I updated the PR to keep the overallocate=0 optimization.

vstinner · 2025-09-18T20:46:15Z

More benchmarks on the corner cases.

Benchmark: python -m pyperf timeit -s "s=('a'*100+'\u0100'*100)" "s.encode('latin1', 'backslashreplace')"

Result: Mean +- std dev: [timeit1_ref] 503 ns +- 37 ns -> [timeit1_pep782] 483 ns +- 25 ns: 1.04x faster

Benchmark: python -m pyperf timeit -s "s=(('a'*10+'\u0100')*10)" "s.encode('latin1', 'backslashreplace')"

Result: Mean +- std dev: [timeit2_ref] 243 ns +- 13 ns -> [timeit2_pep782] 248 ns +- 4 ns: 1.02x slower

vstinner · 2025-09-18T21:41:28Z

I updated the PR to reimplement the min_size micro-optimization. There is no more 1.3x slowdown.

I also recomputed all benchmark results on the latest PR version.

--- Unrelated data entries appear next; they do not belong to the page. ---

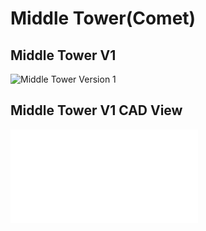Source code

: # **Middle Tower(Comet)**

## **Middle Tower V1**

![Middle Tower Version 1](3D_modelsTumV01.png)

## **Middle Tower V1 CAD View**

![Middle Tower Version 1 CAD View](3D_models/TumV01.pdf)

Results are now between 1.08x slower and 1.08x faster. Most benchmarks are in the [-5%, +5%] range which can be associated to noise in the benchmark (can be ignored).

@serhiy-storchaka: I plan to merge this change next week.

serhiy-storchaka

LGTM. 👍

Objects/unicodeobject.c

Remove useless PyBytesWriter_Discard() call

vstinner · 2025-09-23T09:47:31Z

Merged, thanks for the review @serhiy-storchaka.

bedevere-bot · 2025-09-23T10:44:39Z

⚠️⚠️⚠️ Buildbot failure ⚠️⚠️⚠️

Hi! The buildbot AMD64 Ubuntu Shared 3.x (tier-1) has failed when building commit 8cfd7b4.

What do you need to do:

Don't panic.
Check the buildbot page in the devguide if you don't know what the buildbots are or how they work.
Go to the page of the buildbot that failed (https://buildbot.python.org/#/builders/506/builds/11478) and take a look at the build logs.
Check if the failure is related to this commit (8cfd7b4) or if it is a false positive.
If the failure is related to this commit, please, reflect that on the issue and make a new Pull Request with a fix.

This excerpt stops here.